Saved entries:
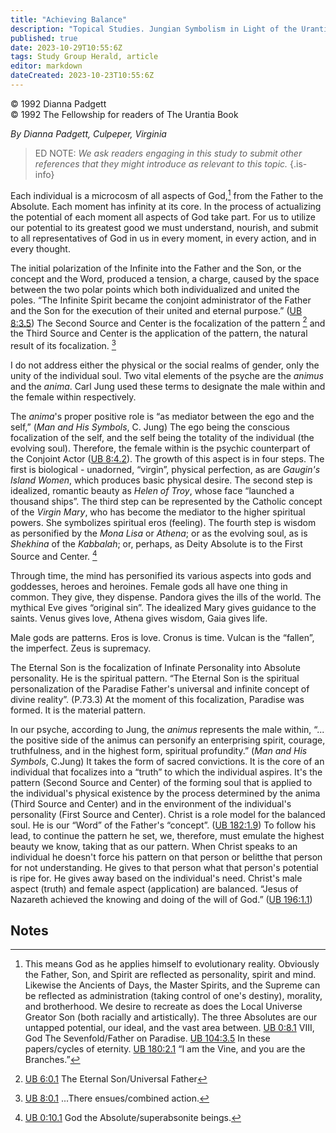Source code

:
 ```yaml
---
title: "Achieving Balance"
description: "Topical Studies. Jungian Symbolism in Light of the Urantia Revelation"
published: true
date: 2023-10-29T10:55:6Z
tags: Study Group Herald, article
editor: markdown
dateCreated: 2023-10-23T10:55:6Z
---
```


<p class="v-card v-sheet theme--light gray lighten-3 px-2">© 1992 Dianna Padgett<br>© 1992 The Fellowship for readers of The Urantia Book</p>

_By Dianna Padgett, Culpeper, Virginia_

> ED NOTE: _We ask readers engaging in this study to submit other references that they might introduce as relevant to this topic._
{.is-info}

Each individual is a microcosm of all aspects of God,[^1] from the Father to the Absolute. Each moment has infinity at its core. In the process of actualizing the potential of each moment all aspects of God take part. For us to utilize our potential to its greatest good we must understand, nourish, and submit to all representatives of God in us in every moment, in every action, and in every thought.

The initial polarization of the Infinite into the Father and the Son, or the concept and the Word, produced a tension, a charge, caused by the space between the two polar points which both individualized and united the poles. “The Infinite Spirit became the conjoint administrator of the Father and the Son for the execution of their united and eternal purpose.” ([UB 8:3.5](/en/The_Urantia_Book/8#p3_5)) The Second Source and Center is the focalization of the pattern [^2] and the Third Source and Center is the application of the pattern, the natural result of its focalization. [^3]

I do not address either the physical or the social realms of gender, only the unity of the individual soul. Two vital elements of the psyche are the _animus_ and the _anima_. Carl Jung used these terms to designate the male within and the female within respectively.

The _anima_'s proper positive role is “as mediator between the ego and the self,” (_Man and His Symbols_, C. Jung) The ego being the conscious focalization of the self, and the self being the totality of the individual (the evolving soul). Therefore, the female within is the psychic counterpart of the Conjoint Actor ([UB 8:4.2](/en/The_Urantia_Book/8#p4_2)). The growth of this aspect is in four steps. The first is biological - unadorned, “virgin”, physical perfection, as are _Gaugin's Island Women_, which produces basic physical desire. The second step is idealized, romantic beauty as _Helen of Troy_, whose face “launched a thousand ships”. The third step can be represented by the Catholic concept of the _Virgin Mary_, who has become the mediator to the higher spiritual powers. She symbolizes spiritual eros (feeling). The fourth step is wisdom as personified by the _Mona Lisa_ or _Athena_; or as the evolving soul, as is _Shekhina_ of the _Kabbalah_; or, perhaps, as Deity Absolute is to the First Source and Center. [^4]

Through time, the mind has personified its various aspects into gods and goddesses, heroes and heroines. Female gods all have one thing in common. They give, they dispense. Pandora gives the ills of the world. The mythical Eve gives “original sin”. The idealized Mary gives guidance to the saints. Venus gives love, Athena gives wisdom, Gaia gives life.

Male gods are patterns. Eros is love. Cronus is time. Vulcan is the “fallen”, the imperfect. Zeus is supremacy.

The Eternal Son is the focalization of Infinate Personality into Absolute personality. He is the spiritual pattern. “The Eternal Son is the spiritual personalization of the Paradise Father's universal and infinite concept of divine reality”. (P.73.3) At the moment of this focalization, Paradise was formed. It is the material pattern.

In our psyche, according to Jung, the _animus_ represents the male within, “... the positive side of the animus can personify an enterprising spirit, courage, truthfulness, and in the highest form, spiritual profundity.” (_Man and His Symbols_, C.Jung) It takes the form of sacred convictions. It is the core of an individual that focalizes into a “truth” to which the individual aspires. It's the pattern (Second Source and Center) of the forming soul that is applied to the individual's physical existence by the process determined by the anima (Third Source and Center) and in the environment of the individual's personality (First Source and Center). Christ is a role model for the balanced soul. He is our “Word” of the Father's “concept”. ([UB 182:1.9](/en/The_Urantia_Book/182#p1_9)) To follow his lead, to continue the pattern he set, we, therefore, must emulate the highest beauty we know, taking that as our pattern. When Christ speaks to an individual he doesn't force his pattern on that person or belitthe that person for not understanding. He gives to that person what that person's potential is ripe for. He gives away based on the individual's need. Christ's male aspect (truth) and female aspect (application) are balanced. “Jesus of Nazareth achieved the knowing and doing of the will of God.” ([UB 196:1.1](/en/The_Urantia_Book/196#p1_1))

## Notes

[^1]: This means God as he applies himself to evolutionary reality. Obviously the Father, Son, and Spirit are reflected as personality, spirit and mind. Likewise the Ancients of Days, the Master Spirits, and the Supreme can be reflected as administration (taking control of one's destiny), morality, and brotherhood. We desire to recreate as does the Local Universe Greator Son (both racially and artistically). The three Absolutes are our untapped potential, our ideal, and the vast area between. [UB 0:8.1](/en/The_Urantia_Book/0#p8_1) VIII, God The Sevenfold/Father on Paradise. [UB 104:3.5](/en/The_Urantia_Book/104#p3_5) In these papers/cycles of eternity. [UB 180:2.1](/en/The_Urantia_Book/180#p2_1) “I am the Vine, and you are the Branches.”

[^2]: [UB 6:0.1](/en/The_Urantia_Book/6#p0_1) The Eternal Son/Universal Father

[^3]: [UB 8:0.1](/en/The_Urantia_Book/8#p0_1) ...There ensues/combined action.

[^4]: [UB 0:10.1](/en/The_Urantia_Book/0#p10_1) God the Absolute/superabsonite beings.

Requirement
Exclude images. Return the data above verbatim.

Result of the exercise
Source code

:
 ```yaml
---
title: "Achieving Balance"
description: "Topical Studies. Jungian Symbolism in Light of the Urantia Revelation"
published: true
date: 2023-10-29T10:55:6Z
tags: Study Group Herald, article
editor: markdown
dateCreated: 2023-10-23T10:55:6Z
---
```


<p class="v-card v-sheet theme--light gray lighten-3 px-2">© 1992 Dianna Padgett<br>© 1992 The Fellowship for readers of The Urantia Book</p>

_By Dianna Padgett, Culpeper, Virginia_

> ED NOTE: _We ask readers engaging in this study to submit other references that they might introduce as relevant to this topic._
{.is-info}

Each individual is a microcosm of all aspects of God,[^1] from the Father to the Absolute. Each moment has infinity at its core. In the process of actualizing the potential of each moment all aspects of God take part. For us to utilize our potential to its greatest good we must understand, nourish, and submit to all representatives of God in us in every moment, in every action, and in every thought.

The initial polarization of the Infinite into the Father and the Son, or the concept and the Word, produced a tension, a charge, caused by the space between the two polar points which both individualized and united the poles. “The Infinite Spirit became the conjoint administrator of the Father and the Son for the execution of their united and eternal purpose.” ([UB 8:3.5](/en/The_Urantia_Book/8#p3_5)) The Second Source and Center is the focalization of the pattern [^2] and the Third Source and Center is the application of the pattern, the natural result of its focalization. [^3]

I do not address either the physical or the social realms of gender, only the unity of the individual soul. Two vital elements of the psyche are the _animus_ and the _anima_. Carl Jung used these terms to designate the male within and the female within respectively.

The _anima_'s proper positive role is “as mediator between the ego and the self,” (_Man and His Symbols_, C. Jung) The ego being the conscious focalization of the self, and the self being the totality of the individual (the evolving soul). Therefore, the female within is the psychic counterpart of the Conjoint Actor ([UB 8:4.2](/en/The_Urantia_Book/8#p4_2)). The growth of this aspect is in four steps. The first is biological - unadorned, “virgin”, physical perfection, as are _Gaugin's Island Women_, which produces basic physical desire. The second step is idealized, romantic beauty as _Helen of Troy_, whose face “launched a thousand ships”. The third step can be represented by the Catholic concept of the _Virgin Mary_, who has become the mediator to the higher spiritual powers. She symbolizes spiritual eros (feeling). The fourth step is wisdom as personified by the _Mona Lisa_ or _Athena_; or as the evolving soul, as is _Shekhina_ of the _Kabbalah_; or, perhaps, as Deity Absolute is to the First Source and Center. [^4]

Through time, the mind has personified its various aspects into gods and goddesses, heroes and heroines. Female gods all have one thing in common. They give, they dispense. Pandora gives the ills of the world. The mythical Eve gives “original sin”. The idealized Mary gives guidance to the saints. Venus gives love, Athena gives wisdom, Gaia gives life.

Male gods are patterns. Eros is love. Cronus is time. Vulcan is the “fallen”, the imperfect. Zeus is supremacy.

The Eternal Son is the focalization of Infinate Personality into Absolute personality. He is the spiritual pattern. “The Eternal Son is the spiritual personalization of the Paradise Father's universal and infinite concept of divine reality”. (P.73.3) At the moment of this focalization, Paradise was formed. It is the material pattern.

In our psyche, according to Jung, the _animus_ represents the male within, “... the positive side of the animus can personify an enterprising spirit, courage, truthfulness, and in the highest form, spiritual profundity.” (_Man and His Symbols_, C.Jung) It takes the form of sacred convictions. It is the core of an individual that focalizes into a “truth” to which the individual aspires. It's the pattern (Second Source and Center) of the forming soul that is applied to the individual's physical existence by the process determined by the anima (Third Source and Center) and in the environment of the individual's personality (First Source and Center). Christ is a role model for the balanced soul. He is our “Word” of the Father's “concept”. ([UB 182:1.9](/en/The_Urantia_Book/182#p1_9)) To follow his lead, to continue the pattern he set, we, therefore, must emulate the highest beauty we know, taking that as our pattern. When Christ speaks to an individual he doesn't force his pattern on that person or belitthe that person for not understanding. He gives to that person what that person's potential is ripe for. He gives away based on the individual's need. Christ's male aspect (truth) and female aspect (application) are balanced. “Jesus of Nazareth achieved the knowing and doing of the will of God.” ([UB 196:1.1](/en/The_Urantia_Book/196#p1_1))

## Notes

[^1]: This means God as he applies himself to evolutionary reality. Obviously the Father, Son, and Spirit are reflected as personality, spirit and mind. Likewise the Ancients of Days, the Master Spirits, and the Supreme can be reflected as administration (taking control of one's destiny), morality, and brotherhood. We desire to recreate as does the Local Universe Greator Son (both racially and artistically). The three Absolutes are our untapped potential, our ideal, and the vast area between. [UB 0:8.1](/en/The_Urantia_Book/0#p8_1) VIII, God The Sevenfold/Father on Paradise. [UB 104:3.5](/en/The_Urantia_Book/104#p3_5) In these papers/cycles of eternity. [UB 180:2.1](/en/The_Urantia_Book/180#p2_1) “I am the Vine, and you are the Branches.”

[^2]: [UB 6:0.1](/en/The_Urantia_Book/6#p0_1) The Eternal Son/Universal Father

[^3]: [UB 8:0.1](/en/The_Urantia_Book/8#p0_1) ...There ensues/combined action.

[^4]: [UB 0:10.1](/en/The_Urantia_Book/0#p10_1) God the Absolute/superabsonite beings.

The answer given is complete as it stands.